Biosilica formation in spicules of the sponge Suberites domuncula: Synchronous expression of a gene cluster

• Published in: Genomics (San Diego, Calif.) Vol. 85; no. 6; pp. 666 - 678
• Main Authors: Schröder, Heinz C., Perovic-Ottstadt, Sanja, Grebenjuk, Vladislav A., Engel, Sylvia, Müller, Isabel M., Müller, Werner E.G.
• Format: Journal Article
• Language: English
• Published: United States Elsevier Inc 01.06.2005
• Subjects: Animals; Base Sequence; Cathepsins - biosynthesis; Cathepsins - genetics; Enzymes - biosynthesis; Enzymes - genetics; Gene cluster; Gene Expression Regulation - drug effects; Gene Expression Regulation - physiology; Molecular Sequence Data; Morphogenesis; Porifera; Silicatein; Silicic Acid - pharmacology; Spicules; Sponges; Suberites - genetics; Suberites - physiology; Suberites - ultrastructure; Suberites domuncula; Morphogenesis; Gene cluster; Sponges; Suberites domuncula; Silicatein; Spicules
• ISSN: 0888-7543; 1089-8646
• DOI: 10.1016/j.ygeno.2005.02.005

The formation of spicules is a complicated morphogenetic process in sponges (phylum Porifera).
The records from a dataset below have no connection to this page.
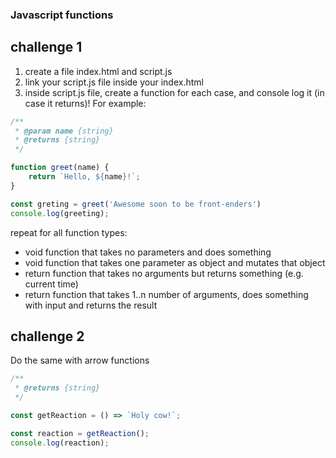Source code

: ### Javascript functions

## challenge 1

1. create a file index.html and script.js
2. link your script.js file inside your index.html
3. inside script.js file, create a function for each case, and console log it (in case it returns)! For example:

```js
/**
 * @param name {string}
 * @returns {string}
 */

function greet(name) {
    return `Hello, ${name}!`;
}

const greting = greet('Awesome soon to be front-enders')
console.log(greeting);

```

repeat for all function types:

- void function that takes no parameters and does something
- void function that takes one parameter as object and mutates that object
- return function that takes no arguments but returns something (e.g. current time)
- return function that takes 1..n number of arguments, does something with input and returns the result

## challenge 2

Do the same with arrow functions

```js
/**
 * @returns {string}
 */

const getReaction = () => `Holy cow!`;

const reaction = getReaction();
console.log(reaction);

```

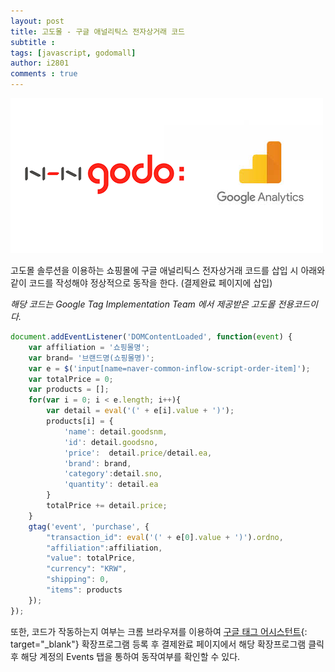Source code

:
 ```yaml
---
layout: post
title: 고도몰 - 구글 애널리틱스 전자상거래 코드
subtitle :
tags: [javascript, godomall]
author: i2801
comments : true
---
```


![hashids.js](/assets/post/godo_google.png)

고도몰 솔루션을 이용하는 쇼핑몰에 구글 애널리틱스 전자상거래 코드를 삽입 시 아래와 같이 코드를 작성해야 정상적으로 동작을 한다. (결제완료 페이지에 삽입)

*해당 코드는 Google Tag Implementation Team 에서 제공받은 고도몰 전용코드이다.*
```javascript
document.addEventListener('DOMContentLoaded', function(event) {
    var affiliation = '쇼핑몰명';
    var brand= '브랜드명(쇼핑몰명)';
    var e = $('input[name=naver-common-inflow-script-order-item]');
    var totalPrice = 0;
    var products = [];
    for(var i = 0; i < e.length; i++){
        var detail = eval('(' + e[i].value + ')');
        products[i] = {
            'name': detail.goodsnm,
            'id': detail.goodsno,
            'price':  detail.price/detail.ea,
            'brand': brand,
            'category':detail.sno,
            'quantity': detail.ea
        }
        totalPrice += detail.price;
    }
    gtag('event', 'purchase', {
        "transaction_id": eval('(' + e[0].value + ')').ordno,
        "affiliation":affiliation,
        "value": totalPrice,
        "currency": "KRW",
        "shipping": 0,
        "items": products
    });
});
```

또한, 코드가 작동하는지 여부는 크롬 브라우져를 이용하여 [구글 태그 어시스턴트](https://chrome.google.com/webstore/detail/tag-assistant-by-google/kejbdjndbnbjgmefkgdddjlbokphdefk?hl=ko){: target="_blank"} 확장프로그램 등록 후 결제완료 페이지에서 해당 확장프로그램 클릭 후 해당 계정의 Events 탭을 통하여 동작여부를 확인할 수 있다.



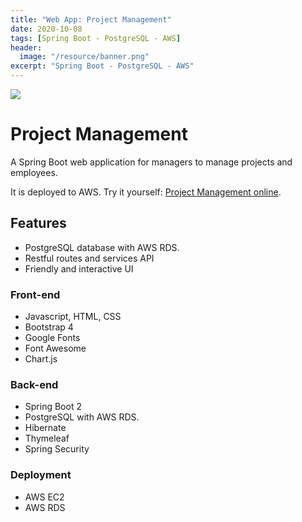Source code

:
 ```yaml
---
title: "Web App: Project Management"
date: 2020-10-08
tags: [Spring Boot - PostgreSQL - AWS]
header:
  image: "/resource/banner.png"
excerpt: "Spring Boot - PostgreSQL - AWS"
---
```


![](/resource/Project-Mangement.gif)

# Project Management
A Spring Boot web application for managers to manage projects and employees.

It is deployed to AWS. Try it yourself: [Project Management online](http://ec2-13-56-150-8.us-west-1.compute.amazonaws.com:8080).

## Features
- PostgreSQL database with AWS RDS.
- Restful routes and services API
- Friendly and interactive UI

### Front-end
- Javascript, HTML, CSS
- Bootstrap 4
- Google Fonts
- Font Awesome
- Chart.js

### Back-end
- Spring Boot 2
- PostgreSQL with AWS RDS.
- Hibernate
- Thymeleaf
- Spring Security

### Deployment
- AWS EC2
- AWS RDS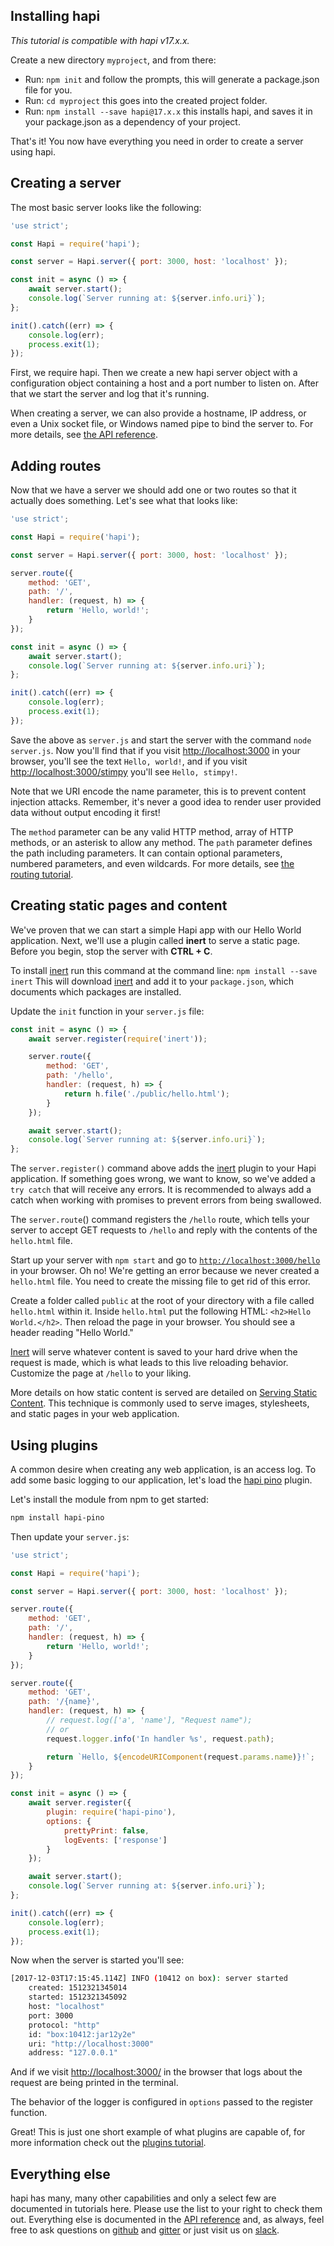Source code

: ## Installing hapi

_This tutorial is compatible with hapi v17.x.x._

Create a new directory `myproject`, and from there:

* Run: `npm init` and follow the prompts, this will generate a package.json file for you.
* Run: `cd myproject` this goes into the created project folder.
* Run: `npm install --save hapi@17.x.x` this installs hapi, and saves it in your package.json as a dependency of your project.

That's it! You now have everything you need in order to create a server using hapi.

## Creating a server

The most basic server looks like the following:

```javascript
'use strict';

const Hapi = require('hapi');

const server = Hapi.server({ port: 3000, host: 'localhost' });

const init = async () => {
    await server.start();
    console.log(`Server running at: ${server.info.uri}`);
};

init().catch((err) => {
    console.log(err);
    process.exit(1);
});

```

First, we require hapi. Then we create a new hapi server object with a configuration object containing a host and a port
number to listen on. After that we start the server and log that it's running.

When creating a server, we can also provide a hostname, IP address, or even
a Unix socket file, or Windows named pipe to bind the server to. For more details, see [the API reference](/api/#server.options).

## Adding routes

Now that we have a server we should add one or two routes so that it actually does something. Let's see what that looks like:

```javascript
'use strict';

const Hapi = require('hapi');

const server = Hapi.server({ port: 3000, host: 'localhost' });

server.route({
    method: 'GET',
    path: '/',
    handler: (request, h) => {
        return 'Hello, world!';
    }
});

const init = async () => {
    await server.start();
    console.log(`Server running at: ${server.info.uri}`);
};

init().catch((err) => {
    console.log(err);
    process.exit(1);
});
```

Save the above as `server.js` and start the server with the command `node server.js`. Now you'll find that if you visit [http://localhost:3000](http://localhost:3000) in your browser, you'll see the text `Hello, world!`, and if you visit [http://localhost:3000/stimpy](http://localhost:3000/stimpy) you'll see `Hello, stimpy!`.

Note that we URI encode the name parameter, this is to prevent content injection attacks. Remember, it's never a good idea to render user provided data without output encoding it first!

The `method` parameter can be any valid HTTP method, array of HTTP methods, or an asterisk to allow any method. The `path` parameter defines the path including parameters. It can contain optional parameters, numbered parameters, and even wildcards. For more details, see [the routing tutorial](/tutorials/routing).

## Creating static pages and content

We've proven that we can start a simple Hapi app with our Hello World application. Next, we'll use a plugin called **inert** to serve a static page. Before you begin, stop the server with **CTRL + C**.

To install [inert](https://github.com/hapijs/inert) run this command at the command line: `npm install --save inert` This will download [inert](https://github.com/hapijs/inert) and add it to your `package.json`, which documents which packages are installed.

Update the `init` function in your `server.js` file:

``` javascript
const init = async () => {
    await server.register(require('inert'));

    server.route({
        method: 'GET',
        path: '/hello',
        handler: (request, h) => {
            return h.file('./public/hello.html');
        }
    });

    await server.start();
    console.log(`Server running at: ${server.info.uri}`);
};

```

The `server.register()` command above adds the [inert](https://github.com/hapijs/inert) plugin to your Hapi application. If something goes wrong, we want to know, so we've added a `try catch` that will receive any errors. It is recommended to always add a catch when working with promises to prevent errors from being swallowed.

The `server.route`() command registers the `/hello` route, which tells your server to accept GET requests to `/hello` and reply with the contents of the `hello.html` file.

Start up your server with `npm start` and go to [`http://localhost:3000/hello`](http://localhost:3000/hello) in your browser. Oh no! We're getting an error because we never created a `hello.html` file. You need to create the missing file to get rid of this error.

Create a folder called `public` at the root of your directory with a file called `hello.html` within it. Inside `hello.html` put the following HTML: `<h2>Hello World.</h2>`. Then reload the page in your browser. You should see a header reading "Hello World."

[Inert](https://github.com/hapijs/inert) will serve whatever content is saved to your hard drive when the request is made, which is what leads to this live reloading behavior. Customize the page at `/hello` to your liking.

More details on how static content is served are detailed on [Serving Static Content](/tutorials/serving-files). This technique is commonly used to serve images, stylesheets, and static pages in your web application.

## Using plugins

A common desire when creating any web application, is an access log. To add some basic logging to our application, let's load the [hapi pino](https://github.com/pinojs/hapi-pino) plugin.

Let's install the module from npm to get started:

```bash
npm install hapi-pino
```

Then update your `server.js`:

```javascript
'use strict';

const Hapi = require('hapi');

const server = Hapi.server({ port: 3000, host: 'localhost' });

server.route({
    method: 'GET',
    path: '/',
    handler: (request, h) => {
        return 'Hello, world!';
    }
});

server.route({
    method: 'GET',
    path: '/{name}',
    handler: (request, h) => {
        // request.log(['a', 'name'], "Request name");
        // or
        request.logger.info('In handler %s', request.path);

        return `Hello, ${encodeURIComponent(request.params.name)}!`;
    }
});

const init = async () => {
    await server.register({
        plugin: require('hapi-pino'),
        options: {
            prettyPrint: false,
            logEvents: ['response']
        }
    });

    await server.start();
    console.log(`Server running at: ${server.info.uri}`);
};

init().catch((err) => {
    console.log(err);
    process.exit(1);
});
```

Now when the server is started you'll see:

```sh
[2017-12-03T17:15:45.114Z] INFO (10412 on box): server started
    created: 1512321345014
    started: 1512321345092
    host: "localhost"
    port: 3000
    protocol: "http"
    id: "box:10412:jar12y2e"
    uri: "http://localhost:3000"
    address: "127.0.0.1"
```

And if we visit [http://localhost:3000/](http://localhost:3000/) in the browser that logs about the request are being printed in the terminal.

The behavior of the logger is configured in `options` passed to the register function.

Great! This is just one short example of what plugins are capable of, for more information check out the [plugins tutorial](/tutorials/plugins).

## Everything else

hapi has many, many other capabilities and only a select few are documented in tutorials here. Please use the list to your right to check them out. Everything else is documented in the [API reference](/api) and, as always, feel free to ask questions on [github](https://github.com/hapijs/discuss/issues) and [gitter](gitter.im/hapijs/hapi) or just visit us on [slack](https://t.co/RLLcGIGmRZ).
The primmorph system was used to demonstrate that in the demosponge Suberites domuncula the synthesis of the siliceous spicules starts intracellularly and is dependent on the concentration of silicic acid. To understand spicule formation, a cluster of genes was isolated. In the center of this cluster is the silicatein gene, which codes for the enzyme that synthesizes spicules. This gene is flanked by an ankyrin repeat gene at one side and by a tumor necrosis factor receptor-associated factor and a protein kinase gene at the other side. All genes are strongly expressed in primmorphs and intact animals after exposure to silicic acid, and this expression is restricted to those areas where the spicule formation starts or where spicules are maintained in the animals. Our observations suggest that in S. domuncula a coordinated expression of physically linked genes is essential for the synthesis of the major skeletal elements.